+++ Data for processing

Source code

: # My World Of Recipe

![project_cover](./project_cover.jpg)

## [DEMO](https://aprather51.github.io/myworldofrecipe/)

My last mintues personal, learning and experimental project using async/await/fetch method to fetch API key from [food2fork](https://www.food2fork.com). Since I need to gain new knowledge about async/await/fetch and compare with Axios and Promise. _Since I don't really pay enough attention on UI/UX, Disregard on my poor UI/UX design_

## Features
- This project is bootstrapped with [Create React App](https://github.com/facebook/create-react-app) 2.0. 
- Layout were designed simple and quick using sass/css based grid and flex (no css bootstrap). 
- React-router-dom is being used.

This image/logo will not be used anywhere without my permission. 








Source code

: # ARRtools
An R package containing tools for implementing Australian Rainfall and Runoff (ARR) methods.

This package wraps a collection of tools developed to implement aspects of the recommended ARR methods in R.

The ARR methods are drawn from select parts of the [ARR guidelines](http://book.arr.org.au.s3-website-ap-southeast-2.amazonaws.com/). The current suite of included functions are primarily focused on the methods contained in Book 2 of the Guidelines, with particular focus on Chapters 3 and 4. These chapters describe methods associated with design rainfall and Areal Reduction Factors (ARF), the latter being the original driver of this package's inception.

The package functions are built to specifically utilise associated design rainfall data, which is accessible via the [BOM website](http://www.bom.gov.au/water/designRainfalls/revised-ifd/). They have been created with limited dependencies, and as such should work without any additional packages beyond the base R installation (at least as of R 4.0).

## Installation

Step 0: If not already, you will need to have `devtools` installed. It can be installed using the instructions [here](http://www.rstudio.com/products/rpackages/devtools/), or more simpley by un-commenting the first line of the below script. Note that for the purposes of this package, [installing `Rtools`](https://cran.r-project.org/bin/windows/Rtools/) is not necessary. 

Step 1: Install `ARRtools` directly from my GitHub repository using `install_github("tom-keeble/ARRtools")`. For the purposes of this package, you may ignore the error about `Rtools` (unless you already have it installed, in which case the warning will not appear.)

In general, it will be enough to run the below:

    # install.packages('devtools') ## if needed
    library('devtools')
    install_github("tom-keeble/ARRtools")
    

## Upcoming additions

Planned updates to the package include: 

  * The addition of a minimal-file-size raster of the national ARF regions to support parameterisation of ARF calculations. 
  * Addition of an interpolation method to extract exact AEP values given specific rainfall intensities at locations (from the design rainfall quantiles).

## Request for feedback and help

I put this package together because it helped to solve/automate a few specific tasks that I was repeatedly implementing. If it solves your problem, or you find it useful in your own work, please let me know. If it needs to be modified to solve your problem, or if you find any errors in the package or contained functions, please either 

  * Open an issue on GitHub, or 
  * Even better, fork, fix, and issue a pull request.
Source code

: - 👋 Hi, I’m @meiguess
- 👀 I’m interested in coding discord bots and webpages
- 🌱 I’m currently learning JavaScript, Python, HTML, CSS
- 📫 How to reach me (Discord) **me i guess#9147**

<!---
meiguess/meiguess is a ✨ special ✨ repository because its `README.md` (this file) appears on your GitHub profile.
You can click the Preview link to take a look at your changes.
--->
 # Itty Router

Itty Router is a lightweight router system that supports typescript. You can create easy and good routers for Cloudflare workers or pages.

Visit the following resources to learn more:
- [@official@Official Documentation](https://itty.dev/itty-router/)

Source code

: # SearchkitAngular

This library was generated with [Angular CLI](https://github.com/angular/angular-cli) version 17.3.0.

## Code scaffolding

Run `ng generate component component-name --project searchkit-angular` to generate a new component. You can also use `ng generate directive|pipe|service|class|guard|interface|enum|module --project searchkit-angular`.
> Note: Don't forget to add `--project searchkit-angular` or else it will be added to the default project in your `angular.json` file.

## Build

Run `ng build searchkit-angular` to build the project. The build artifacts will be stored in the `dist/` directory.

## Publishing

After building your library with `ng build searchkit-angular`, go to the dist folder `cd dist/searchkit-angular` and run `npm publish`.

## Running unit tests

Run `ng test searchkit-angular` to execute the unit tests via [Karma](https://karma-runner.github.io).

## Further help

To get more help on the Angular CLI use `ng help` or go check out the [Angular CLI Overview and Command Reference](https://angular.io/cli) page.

++++++

Description of the task: From the data above, output every line exactly.

Task output:
Source code

: # My World Of Recipe

![project_cover](./project_cover.jpg)

## [DEMO](https://aprather51.github.io/myworldofrecipe/)

My last mintues personal, learning and experimental project using async/await/fetch method to fetch API key from [food2fork](https://www.food2fork.com). Since I need to gain new knowledge about async/await/fetch and compare with Axios and Promise. _Since I don't really pay enough attention on UI/UX, Disregard on my poor UI/UX design_

## Features
- This project is bootstrapped with [Create React App](https://github.com/facebook/create-react-app) 2.0. 
- Layout were designed simple and quick using sass/css based grid and flex (no css bootstrap). 
- React-router-dom is being used.

This image/logo will not be used anywhere without my permission. 








Source code

: # ARRtools
An R package containing tools for implementing Australian Rainfall and Runoff (ARR) methods.

This package wraps a collection of tools developed to implement aspects of the recommended ARR methods in R.

The ARR methods are drawn from select parts of the [ARR guidelines](http://book.arr.org.au.s3-website-ap-southeast-2.amazonaws.com/). The current suite of included functions are primarily focused on the methods contained in Book 2 of the Guidelines, with particular focus on Chapters 3 and 4. These chapters describe methods associated with design rainfall and Areal Reduction Factors (ARF), the latter being the original driver of this package's inception.

The package functions are built to specifically utilise associated design rainfall data, which is accessible via the [BOM website](http://www.bom.gov.au/water/designRainfalls/revised-ifd/). They have been created with limited dependencies, and as such should work without any additional packages beyond the base R installation (at least as of R 4.0).

## Installation

Step 0: If not already, you will need to have `devtools` installed. It can be installed using the instructions [here](http://www.rstudio.com/products/rpackages/devtools/), or more simpley by un-commenting the first line of the below script. Note that for the purposes of this package, [installing `Rtools`](https://cran.r-project.org/bin/windows/Rtools/) is not necessary. 

Step 1: Install `ARRtools` directly from my GitHub repository using `install_github("tom-keeble/ARRtools")`. For the purposes of this package, you may ignore the error about `Rtools` (unless you already have it installed, in which case the warning will not appear.)

In general, it will be enough to run the below:

    # install.packages('devtools') ## if needed
    library('devtools')
    install_github("tom-keeble/ARRtools")
    

## Upcoming additions

Planned updates to the package include: 

  * The addition of a minimal-file-size raster of the national ARF regions to support parameterisation of ARF calculations. 
  * Addition of an interpolation method to extract exact AEP values given specific rainfall intensities at locations (from the design rainfall quantiles).

## Request for feedback and help

I put this package together because it helped to solve/automate a few specific tasks that I was repeatedly implementing. If it solves your problem, or you find it useful in your own work, please let me know. If it needs to be modified to solve your problem, or if you find any errors in the package or contained functions, please either 

  * Open an issue on GitHub, or 
  * Even better, fork, fix, and issue a pull request.
Source code

: - 👋 Hi, I’m @meiguess
- 👀 I’m interested in coding discord bots and webpages
- 🌱 I’m currently learning JavaScript, Python, HTML, CSS
- 📫 How to reach me (Discord) **me i guess#9147**

<!---
meiguess/meiguess is a ✨ special ✨ repository because its `README.md` (this file) appears on your GitHub profile.
You can click the Preview link to take a look at your changes.
--->
 # Itty Router

Itty Router is a lightweight router system that supports typescript. You can create easy and good routers for Cloudflare workers or pages.

Visit the following resources to learn more:
- [@official@Official Documentation](https://itty.dev/itty-router/)

Source code

: # SearchkitAngular

This library was generated with [Angular CLI](https://github.com/angular/angular-cli) version 17.3.0.

## Code scaffolding

Run `ng generate component component-name --project searchkit-angular` to generate a new component. You can also use `ng generate directive|pipe|service|class|guard|interface|enum|module --project searchkit-angular`.
> Note: Don't forget to add `--project searchkit-angular` or else it will be added to the default project in your `angular.json` file.

## Build

Run `ng build searchkit-angular` to build the project. The build artifacts will be stored in the `dist/` directory.

## Publishing

After building your library with `ng build searchkit-angular`, go to the dist folder `cd dist/searchkit-angular` and run `npm publish`.

## Running unit tests

Run `ng test searchkit-angular` to execute the unit tests via [Karma](https://karma-runner.github.io).

## Further help

To get more help on the Angular CLI use `ng help` or go check out the [Angular CLI Overview and Command Reference](https://angular.io/cli) page.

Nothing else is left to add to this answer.